So I'm putting down my dual layer split floor with a dry mix of 1:1 fire clay/sand and tapping them with a rubber mallet. Seems to be working well and my thoughts are either 1. the moisture from the vermicrete layer will harden the dry mix or 2. I'll wet polish the 2nd layer and let the water from that set the base, any thoughts on that are more than welcomed.
Also, going to use the dry mix in between the split layer to level...gotta do something.. thank god for the alphabet and numbers..roman numerals just wouldn't work for me
Last edited by cnicholson; 08-22-2012, 09:13 PM.
Reason: forgot pics
Ok...my first course + w/ the dome... a couple of things.. I am using the homebrew mortar method. When we did our remodel I used it to transition the clay/brick chimney to a duravent (per the duravent installer recommendations) and it seemed to work well.

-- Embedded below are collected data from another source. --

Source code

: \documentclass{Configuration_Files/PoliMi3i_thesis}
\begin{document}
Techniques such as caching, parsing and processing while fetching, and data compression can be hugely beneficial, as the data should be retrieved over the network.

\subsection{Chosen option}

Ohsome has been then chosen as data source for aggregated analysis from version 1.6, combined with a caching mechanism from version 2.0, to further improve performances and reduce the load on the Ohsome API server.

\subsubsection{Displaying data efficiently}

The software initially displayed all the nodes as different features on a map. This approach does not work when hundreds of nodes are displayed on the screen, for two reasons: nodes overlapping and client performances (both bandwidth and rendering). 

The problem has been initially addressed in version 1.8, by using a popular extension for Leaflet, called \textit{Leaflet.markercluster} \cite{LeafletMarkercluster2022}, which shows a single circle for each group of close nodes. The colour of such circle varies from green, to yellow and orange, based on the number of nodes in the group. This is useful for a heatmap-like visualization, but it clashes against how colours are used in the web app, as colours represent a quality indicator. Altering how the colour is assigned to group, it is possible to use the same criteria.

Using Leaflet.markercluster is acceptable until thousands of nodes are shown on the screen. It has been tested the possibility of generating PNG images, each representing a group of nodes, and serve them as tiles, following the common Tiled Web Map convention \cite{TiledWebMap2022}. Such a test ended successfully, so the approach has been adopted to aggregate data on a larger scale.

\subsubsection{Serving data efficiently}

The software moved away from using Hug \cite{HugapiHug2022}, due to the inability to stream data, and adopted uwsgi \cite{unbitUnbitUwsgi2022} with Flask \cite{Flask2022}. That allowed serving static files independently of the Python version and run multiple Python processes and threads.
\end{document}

So, I'll admit it's not the first time I have put mortar to a brick- it's my second, but it's the first time I've ever taken it seriously or expected it to hold in a fire raging at 1000 degrees so I'm a little paranoid about doing it right. My questions at this point are:
1. Can I go back and pack the areas that are light on mortar and get satisfactory results?
2. I got a little too excited with the first 7-8 bricks (yeah..you guys know what I'm talking about) and forgot to soak them in water before I mortared them. I did notice the bricks draining the moisture out of the mortar real quick.. Should I go back and reset these? My though is NO because they are really held in place by gravity?
3. I remember reading an article on chimneys once and it said the biggest fire hazard was a gap in the mortar. Does this hold true on the dome (or WFO as a whole) as well? I'm learning as I go how much mortar to put with the trowel and where but I know my first rodeo ain't looking pretty...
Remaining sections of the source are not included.